Given data:
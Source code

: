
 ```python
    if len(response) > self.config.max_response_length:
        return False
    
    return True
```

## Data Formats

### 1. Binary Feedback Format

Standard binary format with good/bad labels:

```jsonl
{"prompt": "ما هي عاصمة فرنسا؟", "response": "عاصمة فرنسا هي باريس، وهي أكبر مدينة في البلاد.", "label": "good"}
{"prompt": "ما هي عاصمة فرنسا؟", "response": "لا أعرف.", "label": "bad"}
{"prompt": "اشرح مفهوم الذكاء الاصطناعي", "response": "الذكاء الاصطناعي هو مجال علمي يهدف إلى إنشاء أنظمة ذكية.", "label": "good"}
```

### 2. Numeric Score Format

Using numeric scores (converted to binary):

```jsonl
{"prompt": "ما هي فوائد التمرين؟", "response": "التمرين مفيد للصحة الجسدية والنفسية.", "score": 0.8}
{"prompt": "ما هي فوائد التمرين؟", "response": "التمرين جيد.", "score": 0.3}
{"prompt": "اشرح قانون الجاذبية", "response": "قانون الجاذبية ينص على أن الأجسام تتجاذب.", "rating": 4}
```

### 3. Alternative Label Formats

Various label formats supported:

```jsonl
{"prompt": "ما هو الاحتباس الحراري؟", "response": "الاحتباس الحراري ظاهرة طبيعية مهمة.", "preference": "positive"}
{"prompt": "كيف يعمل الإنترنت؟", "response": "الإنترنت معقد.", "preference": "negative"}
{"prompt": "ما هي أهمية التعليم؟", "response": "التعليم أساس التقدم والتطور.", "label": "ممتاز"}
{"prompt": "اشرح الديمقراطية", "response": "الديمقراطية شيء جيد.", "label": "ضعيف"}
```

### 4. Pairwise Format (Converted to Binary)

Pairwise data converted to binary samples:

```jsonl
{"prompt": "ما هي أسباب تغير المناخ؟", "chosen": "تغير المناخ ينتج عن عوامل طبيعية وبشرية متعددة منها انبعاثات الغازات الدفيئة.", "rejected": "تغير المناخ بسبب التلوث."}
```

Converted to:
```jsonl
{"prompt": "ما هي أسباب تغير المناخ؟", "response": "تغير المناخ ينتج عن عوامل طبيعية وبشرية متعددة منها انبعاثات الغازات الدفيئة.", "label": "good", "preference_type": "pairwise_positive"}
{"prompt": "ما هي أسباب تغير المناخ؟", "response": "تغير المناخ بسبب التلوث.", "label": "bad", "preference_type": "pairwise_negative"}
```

...

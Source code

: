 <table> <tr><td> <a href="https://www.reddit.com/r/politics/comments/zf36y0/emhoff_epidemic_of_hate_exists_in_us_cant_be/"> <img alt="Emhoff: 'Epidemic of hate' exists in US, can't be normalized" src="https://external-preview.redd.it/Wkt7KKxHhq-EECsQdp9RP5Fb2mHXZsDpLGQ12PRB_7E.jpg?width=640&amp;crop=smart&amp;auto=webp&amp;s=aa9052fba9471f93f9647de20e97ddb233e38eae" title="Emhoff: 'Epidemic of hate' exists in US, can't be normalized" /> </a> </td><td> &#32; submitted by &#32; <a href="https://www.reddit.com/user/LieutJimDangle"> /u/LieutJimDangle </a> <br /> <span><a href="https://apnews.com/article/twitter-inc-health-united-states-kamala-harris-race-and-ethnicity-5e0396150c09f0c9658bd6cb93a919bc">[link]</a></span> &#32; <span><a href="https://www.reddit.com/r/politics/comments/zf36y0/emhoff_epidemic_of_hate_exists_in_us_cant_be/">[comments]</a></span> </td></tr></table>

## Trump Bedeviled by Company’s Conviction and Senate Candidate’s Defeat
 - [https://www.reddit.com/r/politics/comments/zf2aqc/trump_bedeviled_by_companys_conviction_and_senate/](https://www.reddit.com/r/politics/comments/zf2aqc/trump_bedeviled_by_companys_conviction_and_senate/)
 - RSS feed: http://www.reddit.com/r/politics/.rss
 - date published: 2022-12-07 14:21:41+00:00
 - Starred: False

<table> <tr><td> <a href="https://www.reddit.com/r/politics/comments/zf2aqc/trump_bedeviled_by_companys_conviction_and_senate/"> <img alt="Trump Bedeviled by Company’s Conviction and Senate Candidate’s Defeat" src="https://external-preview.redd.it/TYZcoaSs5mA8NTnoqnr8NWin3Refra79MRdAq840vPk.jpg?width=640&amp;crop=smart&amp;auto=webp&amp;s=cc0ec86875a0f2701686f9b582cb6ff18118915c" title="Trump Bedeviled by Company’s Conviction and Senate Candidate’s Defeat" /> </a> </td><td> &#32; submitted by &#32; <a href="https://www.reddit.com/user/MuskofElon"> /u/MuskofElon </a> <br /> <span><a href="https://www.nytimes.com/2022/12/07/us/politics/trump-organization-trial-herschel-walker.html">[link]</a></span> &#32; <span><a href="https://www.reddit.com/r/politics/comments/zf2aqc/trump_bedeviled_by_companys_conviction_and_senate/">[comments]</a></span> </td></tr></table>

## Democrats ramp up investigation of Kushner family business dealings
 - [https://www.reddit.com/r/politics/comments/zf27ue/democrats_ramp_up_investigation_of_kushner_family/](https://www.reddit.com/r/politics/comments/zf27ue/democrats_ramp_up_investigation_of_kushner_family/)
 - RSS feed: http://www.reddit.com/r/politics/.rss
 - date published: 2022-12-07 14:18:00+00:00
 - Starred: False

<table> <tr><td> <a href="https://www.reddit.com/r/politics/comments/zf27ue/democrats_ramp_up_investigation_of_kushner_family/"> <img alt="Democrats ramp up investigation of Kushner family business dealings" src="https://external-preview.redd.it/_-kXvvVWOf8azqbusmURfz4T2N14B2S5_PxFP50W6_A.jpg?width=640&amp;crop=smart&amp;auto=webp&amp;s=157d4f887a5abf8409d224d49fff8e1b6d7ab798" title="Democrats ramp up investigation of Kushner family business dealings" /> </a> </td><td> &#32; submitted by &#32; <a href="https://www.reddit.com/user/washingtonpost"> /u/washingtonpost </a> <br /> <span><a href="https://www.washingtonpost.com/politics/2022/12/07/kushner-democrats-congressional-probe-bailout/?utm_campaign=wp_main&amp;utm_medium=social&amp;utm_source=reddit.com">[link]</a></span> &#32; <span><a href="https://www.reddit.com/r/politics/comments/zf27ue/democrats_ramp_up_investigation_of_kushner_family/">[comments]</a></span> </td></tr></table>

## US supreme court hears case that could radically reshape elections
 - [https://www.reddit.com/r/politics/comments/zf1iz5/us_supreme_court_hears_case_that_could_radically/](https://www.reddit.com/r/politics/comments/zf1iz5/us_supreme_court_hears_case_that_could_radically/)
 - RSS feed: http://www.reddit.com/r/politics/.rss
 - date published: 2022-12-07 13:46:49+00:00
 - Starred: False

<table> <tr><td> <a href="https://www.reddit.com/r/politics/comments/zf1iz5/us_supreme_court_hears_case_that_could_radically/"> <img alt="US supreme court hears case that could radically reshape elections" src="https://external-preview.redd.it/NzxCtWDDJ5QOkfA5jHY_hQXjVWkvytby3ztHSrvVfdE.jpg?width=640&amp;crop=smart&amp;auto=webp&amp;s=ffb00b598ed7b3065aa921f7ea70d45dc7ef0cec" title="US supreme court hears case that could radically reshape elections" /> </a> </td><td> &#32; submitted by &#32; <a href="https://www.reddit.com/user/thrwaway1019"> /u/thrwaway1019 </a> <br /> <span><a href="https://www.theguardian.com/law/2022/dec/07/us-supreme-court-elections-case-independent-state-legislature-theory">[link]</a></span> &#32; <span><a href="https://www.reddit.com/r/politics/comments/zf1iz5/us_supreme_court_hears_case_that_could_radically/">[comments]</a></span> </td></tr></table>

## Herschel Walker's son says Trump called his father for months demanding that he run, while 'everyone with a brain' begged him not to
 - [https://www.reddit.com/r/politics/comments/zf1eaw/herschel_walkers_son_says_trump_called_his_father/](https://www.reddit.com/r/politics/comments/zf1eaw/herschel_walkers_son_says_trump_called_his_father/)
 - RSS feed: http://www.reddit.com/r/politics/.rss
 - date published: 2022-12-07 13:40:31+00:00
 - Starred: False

* * *

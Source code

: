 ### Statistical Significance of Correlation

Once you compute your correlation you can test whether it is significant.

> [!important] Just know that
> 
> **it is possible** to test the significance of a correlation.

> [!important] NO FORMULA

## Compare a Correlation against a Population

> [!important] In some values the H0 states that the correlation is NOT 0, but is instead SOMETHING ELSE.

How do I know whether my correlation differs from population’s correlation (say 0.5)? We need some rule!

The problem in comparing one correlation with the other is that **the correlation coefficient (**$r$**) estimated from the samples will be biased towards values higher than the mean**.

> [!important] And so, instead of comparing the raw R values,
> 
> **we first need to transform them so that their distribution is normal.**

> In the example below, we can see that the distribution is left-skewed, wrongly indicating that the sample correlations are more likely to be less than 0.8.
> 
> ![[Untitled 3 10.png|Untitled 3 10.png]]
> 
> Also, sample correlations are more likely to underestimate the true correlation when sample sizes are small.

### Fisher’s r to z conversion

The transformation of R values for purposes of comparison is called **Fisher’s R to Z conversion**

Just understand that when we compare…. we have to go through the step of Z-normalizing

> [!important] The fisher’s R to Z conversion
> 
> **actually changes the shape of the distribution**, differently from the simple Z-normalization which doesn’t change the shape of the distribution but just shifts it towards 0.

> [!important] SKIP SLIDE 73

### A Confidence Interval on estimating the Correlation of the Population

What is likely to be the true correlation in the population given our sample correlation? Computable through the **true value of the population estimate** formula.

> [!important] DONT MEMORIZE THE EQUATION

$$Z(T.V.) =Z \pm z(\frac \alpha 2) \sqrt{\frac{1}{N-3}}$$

Your task: Only lines holding the word "know" are wanted here; copy each from the listing.

Output for this task:
> [!important] Just know that
How do I know whether my correlation differs from population’s correlation (say 0.5)? We need some rule!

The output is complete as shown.